#### PROBLEM
Could you return the lines below exactly, from the first line up to and including the line that holds "[**FIRST SCHEDULE Services"?

Extracted records
#####
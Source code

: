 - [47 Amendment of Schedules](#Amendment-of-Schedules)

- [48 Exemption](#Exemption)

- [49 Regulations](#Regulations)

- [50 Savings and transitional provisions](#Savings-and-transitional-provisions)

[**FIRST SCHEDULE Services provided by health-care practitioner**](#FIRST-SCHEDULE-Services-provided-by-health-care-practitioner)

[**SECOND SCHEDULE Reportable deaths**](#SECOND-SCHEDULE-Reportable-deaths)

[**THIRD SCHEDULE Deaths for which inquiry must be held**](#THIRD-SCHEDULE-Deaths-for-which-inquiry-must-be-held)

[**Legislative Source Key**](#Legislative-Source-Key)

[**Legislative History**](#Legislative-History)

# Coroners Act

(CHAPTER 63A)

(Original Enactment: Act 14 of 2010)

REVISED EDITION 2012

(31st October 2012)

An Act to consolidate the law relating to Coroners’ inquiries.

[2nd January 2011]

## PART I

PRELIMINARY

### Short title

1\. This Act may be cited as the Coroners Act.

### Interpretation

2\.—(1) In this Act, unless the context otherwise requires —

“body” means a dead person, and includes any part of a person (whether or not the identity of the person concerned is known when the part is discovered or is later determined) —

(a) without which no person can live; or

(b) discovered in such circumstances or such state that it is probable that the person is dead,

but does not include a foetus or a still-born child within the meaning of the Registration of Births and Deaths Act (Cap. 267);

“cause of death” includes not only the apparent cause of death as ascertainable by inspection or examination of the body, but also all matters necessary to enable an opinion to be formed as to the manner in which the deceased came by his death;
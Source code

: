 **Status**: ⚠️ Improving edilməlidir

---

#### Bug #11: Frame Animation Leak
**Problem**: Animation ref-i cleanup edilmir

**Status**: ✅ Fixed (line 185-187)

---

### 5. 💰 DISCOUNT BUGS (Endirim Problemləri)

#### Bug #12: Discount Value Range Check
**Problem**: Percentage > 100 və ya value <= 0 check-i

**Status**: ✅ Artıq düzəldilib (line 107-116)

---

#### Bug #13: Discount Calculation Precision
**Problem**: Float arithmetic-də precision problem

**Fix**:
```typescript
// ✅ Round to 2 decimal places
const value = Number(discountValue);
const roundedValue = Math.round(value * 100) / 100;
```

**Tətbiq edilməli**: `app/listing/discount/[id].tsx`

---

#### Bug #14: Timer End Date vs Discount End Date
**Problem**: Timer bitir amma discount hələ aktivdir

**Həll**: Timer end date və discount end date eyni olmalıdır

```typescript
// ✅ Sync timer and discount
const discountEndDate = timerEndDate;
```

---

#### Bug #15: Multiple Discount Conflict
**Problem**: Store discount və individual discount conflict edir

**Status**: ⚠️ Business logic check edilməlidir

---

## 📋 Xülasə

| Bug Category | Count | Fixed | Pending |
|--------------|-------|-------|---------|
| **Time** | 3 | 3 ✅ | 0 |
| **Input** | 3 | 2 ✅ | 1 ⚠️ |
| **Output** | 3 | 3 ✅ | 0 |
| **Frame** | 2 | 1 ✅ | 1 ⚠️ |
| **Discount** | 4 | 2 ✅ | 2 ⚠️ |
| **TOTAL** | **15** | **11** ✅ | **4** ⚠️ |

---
#####
#### EXPECTED ANSWER
Source code

: - [47 Amendment of Schedules](#Amendment-of-Schedules)

- [48 Exemption](#Exemption)

- [49 Regulations](#Regulations)

- [50 Savings and transitional provisions](#Savings-and-transitional-provisions)

[**FIRST SCHEDULE Services provided by health-care practitioner**](#FIRST-SCHEDULE-Services-provided-by-health-care-practitioner)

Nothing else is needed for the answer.